Investing.com-- Oil prices jumped Tuesday, underpinned by a dip in the dollar on weaker U.S. economic data and the prospect of tighter global supply amid bets on of broader sanctions against Iran's oil exports.
At 14:30 ET (18:30 GMT), Brent oil futures rose 1.7% to $88.48 a barrel, while West Texas Intermediate crude futures rose $1.46% to settle at $83.36 a barrel, after trading as low as $80.88 intraday.
Oil prices ride dollar dip higher
The dollar fell 0.4%, pressured a fall in Treasury yields after data showed that manufacturing and services activity unexpected fell in April, boosting rate cut hopes.
Traders now see a 41% change of a rate cut in July compared with about 35% a year earlier.

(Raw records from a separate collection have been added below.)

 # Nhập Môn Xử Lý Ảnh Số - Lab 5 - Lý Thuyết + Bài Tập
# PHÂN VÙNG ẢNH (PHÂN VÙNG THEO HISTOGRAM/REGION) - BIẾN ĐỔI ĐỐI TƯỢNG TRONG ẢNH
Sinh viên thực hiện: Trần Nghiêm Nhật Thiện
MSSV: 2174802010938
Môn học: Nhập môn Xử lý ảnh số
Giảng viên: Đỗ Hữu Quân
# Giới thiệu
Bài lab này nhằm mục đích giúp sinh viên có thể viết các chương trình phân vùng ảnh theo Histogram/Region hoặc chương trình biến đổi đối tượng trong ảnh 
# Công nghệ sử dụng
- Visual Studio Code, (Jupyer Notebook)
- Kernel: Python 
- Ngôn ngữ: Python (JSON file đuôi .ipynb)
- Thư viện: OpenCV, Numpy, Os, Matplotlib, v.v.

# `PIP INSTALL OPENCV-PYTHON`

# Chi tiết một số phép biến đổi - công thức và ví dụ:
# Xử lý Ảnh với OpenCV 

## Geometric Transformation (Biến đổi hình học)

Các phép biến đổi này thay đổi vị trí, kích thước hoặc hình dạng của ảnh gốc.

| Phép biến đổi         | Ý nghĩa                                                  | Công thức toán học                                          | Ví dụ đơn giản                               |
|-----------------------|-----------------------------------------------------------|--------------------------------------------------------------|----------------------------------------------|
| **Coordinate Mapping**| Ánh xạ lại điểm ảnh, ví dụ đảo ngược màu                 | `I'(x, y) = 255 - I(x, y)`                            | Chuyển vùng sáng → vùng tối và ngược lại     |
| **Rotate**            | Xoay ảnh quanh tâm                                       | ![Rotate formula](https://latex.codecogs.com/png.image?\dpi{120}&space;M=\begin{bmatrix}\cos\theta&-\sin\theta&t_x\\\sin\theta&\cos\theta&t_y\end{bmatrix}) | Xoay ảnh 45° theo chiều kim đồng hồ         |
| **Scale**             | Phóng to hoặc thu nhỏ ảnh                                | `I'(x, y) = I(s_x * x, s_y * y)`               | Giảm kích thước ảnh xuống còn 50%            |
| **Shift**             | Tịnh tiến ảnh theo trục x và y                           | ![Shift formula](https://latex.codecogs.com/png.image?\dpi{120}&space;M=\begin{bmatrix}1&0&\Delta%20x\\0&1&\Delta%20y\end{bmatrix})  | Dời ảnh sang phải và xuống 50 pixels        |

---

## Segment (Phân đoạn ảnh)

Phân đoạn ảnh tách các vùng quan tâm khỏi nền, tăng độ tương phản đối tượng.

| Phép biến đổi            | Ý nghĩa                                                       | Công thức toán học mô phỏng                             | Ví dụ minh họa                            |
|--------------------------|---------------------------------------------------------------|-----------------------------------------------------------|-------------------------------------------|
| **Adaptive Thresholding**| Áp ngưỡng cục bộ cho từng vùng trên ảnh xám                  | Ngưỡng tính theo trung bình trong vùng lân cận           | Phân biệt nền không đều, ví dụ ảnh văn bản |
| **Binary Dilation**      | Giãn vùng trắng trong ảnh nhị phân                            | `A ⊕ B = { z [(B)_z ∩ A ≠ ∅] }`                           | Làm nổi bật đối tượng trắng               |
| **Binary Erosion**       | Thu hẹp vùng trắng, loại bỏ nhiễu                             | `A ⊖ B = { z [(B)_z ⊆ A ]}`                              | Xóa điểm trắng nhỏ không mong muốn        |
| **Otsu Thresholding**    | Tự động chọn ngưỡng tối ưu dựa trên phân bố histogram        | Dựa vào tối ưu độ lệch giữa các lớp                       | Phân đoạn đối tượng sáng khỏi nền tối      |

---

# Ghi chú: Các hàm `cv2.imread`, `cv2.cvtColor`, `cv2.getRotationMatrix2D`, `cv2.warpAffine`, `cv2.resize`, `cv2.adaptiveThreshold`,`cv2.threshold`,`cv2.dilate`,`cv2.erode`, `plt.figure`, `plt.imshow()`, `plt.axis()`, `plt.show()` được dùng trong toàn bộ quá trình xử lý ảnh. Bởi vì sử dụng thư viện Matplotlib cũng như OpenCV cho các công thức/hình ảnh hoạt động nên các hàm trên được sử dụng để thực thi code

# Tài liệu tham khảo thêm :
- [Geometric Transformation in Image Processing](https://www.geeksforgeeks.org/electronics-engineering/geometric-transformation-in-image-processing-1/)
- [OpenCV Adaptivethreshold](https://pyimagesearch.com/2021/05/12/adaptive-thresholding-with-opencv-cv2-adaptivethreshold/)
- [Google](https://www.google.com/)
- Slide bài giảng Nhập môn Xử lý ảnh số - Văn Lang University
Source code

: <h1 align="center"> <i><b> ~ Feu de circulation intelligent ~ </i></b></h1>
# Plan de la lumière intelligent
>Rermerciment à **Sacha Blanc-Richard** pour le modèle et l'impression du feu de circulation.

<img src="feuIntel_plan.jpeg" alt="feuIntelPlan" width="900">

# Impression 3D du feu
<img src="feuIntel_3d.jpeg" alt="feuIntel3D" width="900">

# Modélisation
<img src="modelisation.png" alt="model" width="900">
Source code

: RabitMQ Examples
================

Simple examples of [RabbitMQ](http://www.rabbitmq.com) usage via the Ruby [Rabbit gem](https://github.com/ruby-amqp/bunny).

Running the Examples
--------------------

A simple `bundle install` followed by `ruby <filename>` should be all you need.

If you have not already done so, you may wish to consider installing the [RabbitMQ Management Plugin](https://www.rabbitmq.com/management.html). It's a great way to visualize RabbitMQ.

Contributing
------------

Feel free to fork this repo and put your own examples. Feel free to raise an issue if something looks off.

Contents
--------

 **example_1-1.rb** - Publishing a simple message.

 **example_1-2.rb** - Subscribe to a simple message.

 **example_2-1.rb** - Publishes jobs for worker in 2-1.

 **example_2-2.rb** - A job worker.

As oil is priced in dollars, a lower greenback boosts demand from foreign, non-dollar buyers.
Tighter sanctions on Iran?
Bets on tighter supplies were furthered by the U.S. preparing tighter oil export restrictions on Iran, even if it remained unclear just how strict the U.S. would be, given that high gasoline prices in the U.S. have become a contentious topic for the Biden administration.

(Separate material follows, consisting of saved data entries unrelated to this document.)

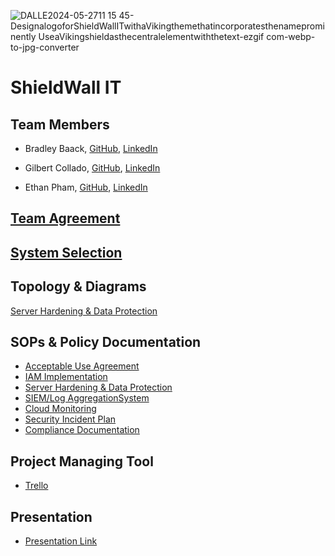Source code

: ![DALLE2024-05-2711 15 45-DesignalogoforShieldWallITwithaVikingthemethatincorporatesthenameprominently UseaVikingshieldasthecentralelementwiththetext-ezgif com-webp-to-jpg-converter](https://github.com/Shield-Wall-1/Shield-Wall/assets/158526468/2af9f60b-ad85-4fa6-ad9d-52e26cfc16bf)

# ShieldWall IT

## Team Members

- Bradley Baack, [GitHub](https://github.com/bjbaack), [LinkedIn](https://www.linkedin.com/in/bradleybaack/)

- Gilbert Collado, [GitHub](https://github.com/JapanesePlatano), [LinkedIn](https://www.linkedin.com/in/gilbert-collado-545099254/)

- Ethan Pham, [GitHub](https://github.com/EthanPham03), [LinkedIn](https://www.linkedin.com/in/ethan-pham-8a9a622b3/)


## [Team Agreement](https://docs.google.com/document/d/1RPGCnGrP_vLHJc-a3qApJRwFOWvHZYm0mh__MHPm50g/edit#heading=h.8gk16jcral)

## [System Selection](https://docs.google.com/document/d/1sAv-cWNuCnyHW1lVpHmL5cFta7ruWmzpcsVyasrInmY/edit?usp=sharing)

## Topology & Diagrams
[Server Hardening & Data Protection](https://viewer.diagrams.net/?tags=%7B%7D&highlight=0000ff&edit=_blank&layers=1&nav=1&title=Untitled%20Diagram.drawio#R7Vvrc9o4EP9r8hHG8puPQKC9TttLy10zd18YYQtwayzOFq%2F760%2ByZbAegEkwyeTSZga0llf27m9X%2BxB3Vn%2Bx%2FZDC5fwLDlF8Zxrh9s66vzNN4Ngu%2FWCUHafYhlNQZmkUFjTjQBhF%2FyI%2BsaSuohBlnFaQCMYxiZYiMcBJggIi0GCa4o04bYrjUCAs4QwJj8EIowDGSJn2GIVkzqnA7RwufETRbM6X9k2vuLCA5WTOOJvDEG8qJGtwZ%2FVTjEnxbbHto5hJT5TL8MjV%2FYOlKCF1bnjs9T9N1z%2Fu0fifTm%2F9CTtfN2bL4q%2BxhvGKv3H3cUQJ%2FRivQv7gZFdKY4mjhOQSdXr0jy7YN%2B4ceqXPRm3TkQjy2BMJQB0xHiJBHnsiAcjsgbQ%2BkB%2BwQlBGAntDWt%2BoPCD9s3p4ReIoQf099gxKnKUwjKhO%2BjjGKaUlOKHS683JIqYjQL9u5hFBoyUMmFQ31HAobYoTwtEPzHLMBc%2B4UnwTSNdKOY9cEygdrFGhkGJOHMNlFk32d6UoWKVZtEbfUVYwZ1SKxCX7vtjOmNW24Saz27MUr5b54%2F9G19JeHdOv44ABYwxjwhiRFP9C5YvemRb9P2To602jOJYEsEYpiahhdeNoxvgTzJaDfBSjac6RSiVKZp%2Fz0b1lcEnolghhNkchfyXVGLh9sFXRtkLixvEB4QUi6Y5O4Vdb3DFxT9WyDe67NhW7Nwy7IM4rNu9anAi5s5ntmR%2FskX7hJnmBedqmYp4PabSGBDG7XE0SRN5t9N1GqzaaMXYR2Y0Pk0e5mZaMZZs1jK7ddSWbpfSBO3SH3vUMF9jeoNc9b7in96na5uy4QLDnjqlYs1WaV9WY7Y7blDFbijErxpv9QiSYc9nI%2BAEFLooowpAlWQGvqGMObkm9huEM7R6lx3CC4gecRSTKMRUgtmhF75%2BlCRNMCF6cBcaej9YCZXyvEYILs72JEvp6GUVxus5vromPvaOsjQ%2FXa4sO3%2Bxo3L2jAqTjN4UP%2Bx0f5%2FBBJ662t0CHiA0bAA04Oio4%2FMYiAa8GOK6l%2B8HQH5rgdem%2BbYZtlIRjgsfsAyVBulsWqzYHA99p%2BwIQQEcFgmu1NUGh47Y7TWHBvyEWbLvj3L9CLORfxhMY%2FMqDHpgG8xv4hf0uUToGQ4GD56pg8MyGoODW2DMqCs912KMyY8FhElbUPM3%2F0SnUuLqsbsI0E8Msi4KCOIzikgsd8TCYhY0%2FESE7PoYrgpkmUzLHM5xQTGCm6wrYyiIKkOJpm0XC7Jn2OKVh7DofgMsVmuFVGqAasRiB6Qyd5MhtDYVlnegIQKoOwdDkiJyWohgSGuxXeOlhwVd4YHt8JUkFZXhaRi2OFK4Wr85vq5aDFE6WyAnIgW8hG4VTjtP9i9eC7ued%2BbX%2FF%2FgZz3%2F37qfOer0yglaZoJ9ArhaLFTiLgLk6Rry6GLEux4ijwYhzLYz4opMyXcn9XIARiROQODWMEbX88XIY0T6gXRci9jtEmoGImlQPeqyAPTgEiDJk6F5PRJAosYgcsiyiMGS3a%2BtCz4JY%2FdgDOJ4oacNXgg%2Fd1mMZzw8%2BToH%2FlHVKwaTpd%2F2BUSdmFBLdoyFrNXCpGWXK5dE2sPOCZ%2FmpVEZFmu%2FoZ5d1UP1s%2FqlUPUVa%2BSTKbJF3XtY8kvsLsXIQZQEeZ3CK2gFeLJmUUVE47E1mvIJI1RwtM5TXITOpqli9Hy7hJIojsmtnWTwmcTbG02mMYdgk4j0g12h8tUhTFvaENPwKNTwt5N2LNiS1rPwsV3F%2Bl%2FFe1S4DgJg8mx3vqZuMIcaqlnXbTUYtvvAuKfM5U%2Bp18obMF5jAGXUyb2W%2F8UzJ%2FCzgveyOU54KqCjisagYU%2BKoyP5N477%2FVlQg16gdTfXppvJXk7bPrCJbkf7bEDyQdx7bUbvBtxW9mguNdtni7YS3ZkcqrTmKwMtE%2B9oC17%2BBivWH1SSm%2BeV76%2F299X6V1rvX7QKgab0PzaE78M%2FmNPXPzNi%2Bn1dYb9N69y3BkDUxu1XGzWLn3WzKlB3FlBXb%2Fb93Vp%2Fceb%2F4oBUwRHwAW9dcBSpA9vnE1QHiqKWMHsyK4pHxEWeqq3%2FOJpsybwMPbkjcNpjnZH0U7pFqoaokVbyk26QKO3L1UHd2QtMet07kkHUV2Pn25zd%2F%2Bw1u18H36dSPJ3%2F8PbmwUFwvL5ey6Atc5fnWQnmU%2BWxGb%2Br1cJsE3rZFPVuedLyhbgJvS4ChO5LI6Hr5uxYeaij340FNEoUt4IbBy5MDjvUy0IUVvtdhzbwmT%2BHul9BEFIobqW05R%2F2N1Kosz9tWq4C63MC5xnEcLaDUExgjqvcWwS1WZKVXfjx8veqeUTcxa0D4zg2rPlphP%2BncpJyGaVOx8%2FV%2BTyUCdZqmmG%2FqKvw6mqcSgTqtzK1O9AXELE2bOp7rWADp7uNp3LFT%2BVKs6%2Fft4XB4sm8jeJBrRb4VGzvnfWG2LF5rGm3Zc%2BjdMY3Z8r2O90%2FUZkk%2Bixk%2FO6GWf66XSV2zPB1t2aVl7X%2BaYKsW6fmqRXpXiJe1FnnpSdWLIHRkk5VbiWz6%2FbHg%2BNWBqk6%2FLocQDf3ndE7eUwjHq6ySiz0PRKbYjGm5rrqL3hRENZJyLW6a1q1GLVY7116CyHhG9bKBO03RxvEdyz6O36s4Arkj03IctUzqajKva5xA1GqxiY7oycyLk6o51il4VVOs49HFy2VYtqhPJTOqn2LJnORkreEcq8YB9UaAcFbB9osq2BUP7VCDNV6dgunw8DvkYvrh59zW4D8%3D)

## SOPs & Policy Documentation

- [Acceptable Use Agreement](https://drive.google.com/file/d/15U0wOAu2rf5wC0pxrHR0NNnWL_mw9vdl/view?usp=sharing)
- [IAM Implementation](https://docs.google.com/document/d/1HiD3Xc4S-9gWUoH91N0uYaX_JUG2rPbyX1tFY7VqiSg/edit?usp=sharing)
- [Server Hardening & Data Protection](https://drive.google.com/file/d/1F5PP1_z-fDGBgAvP2x_B01dCzhBB8xV6/view)
- [SIEM/Log AggregationSystem](https://github.com/Shield-Wall-1/Shield-Wall/blob/main/SIEM_Log%20Aggregation%20System.pdf)
- [Cloud Monitoring](file:///Users/ethanpham/Downloads/Cloud%20Monitoring.pdf)
- [Security Incident Plan](https://drive.google.com/file/d/1Ftcs67_H8crFLaoxknNqrU4qOdhOExab/view)
- [Compliance Documentation](https://drive.google.com/file/d/1rEOq0eMffnXsO0TlZ7oG7DFmZbgW7_Vq/view)

## Project Managing Tool
- [Trello](https://trello.com/b/QVKb3Mgv/ops401-midterm)

## Presentation
- [Presentation Link](https://docs.google.com/presentation/d/1mahVzh5gF_8UtoF4qOsm_b4SKZAxmqa9qrwNVYzp97o/edit?usp=sharing)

The U.S. Senate will shortly begin considering a foreign aid package that includes sanctions on Iran's oil exports that target ships, ports, and refineries that process Iranian oil.

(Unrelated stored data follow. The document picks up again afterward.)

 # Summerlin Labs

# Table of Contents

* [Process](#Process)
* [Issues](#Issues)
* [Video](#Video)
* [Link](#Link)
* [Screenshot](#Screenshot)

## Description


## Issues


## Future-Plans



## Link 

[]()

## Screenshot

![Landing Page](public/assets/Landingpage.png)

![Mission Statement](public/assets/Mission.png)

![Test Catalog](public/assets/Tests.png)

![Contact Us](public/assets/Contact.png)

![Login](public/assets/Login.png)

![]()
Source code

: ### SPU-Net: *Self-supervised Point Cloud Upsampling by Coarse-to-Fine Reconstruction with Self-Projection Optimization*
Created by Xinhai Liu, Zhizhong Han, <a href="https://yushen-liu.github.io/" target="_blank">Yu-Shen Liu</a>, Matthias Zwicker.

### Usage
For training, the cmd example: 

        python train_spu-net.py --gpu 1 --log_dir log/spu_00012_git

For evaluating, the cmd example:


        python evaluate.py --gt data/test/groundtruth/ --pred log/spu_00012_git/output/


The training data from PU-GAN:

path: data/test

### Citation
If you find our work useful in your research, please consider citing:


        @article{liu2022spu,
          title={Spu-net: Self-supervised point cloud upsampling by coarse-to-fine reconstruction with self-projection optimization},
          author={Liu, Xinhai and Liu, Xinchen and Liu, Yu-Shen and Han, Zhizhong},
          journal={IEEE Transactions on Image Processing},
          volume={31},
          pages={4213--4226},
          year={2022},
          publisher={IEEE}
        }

Additionally, EU foreign ministers agreed in principle on Monday to expand sanctions on Iran following Tehran's missile and drone attack on Israel this month.
Fresh domestic crude supply data eyed
Following last week's much bigger than expected build in crude inventories, the latest update on U.S. weekly crude supplies is likely to garner close attention amid expectations that supplies will be curbed by rising demand.
The American Petroleum Institute is expected to report later Tuesday that weekly crude inventories rose 1.8M barrels for the week ended Apr. 19.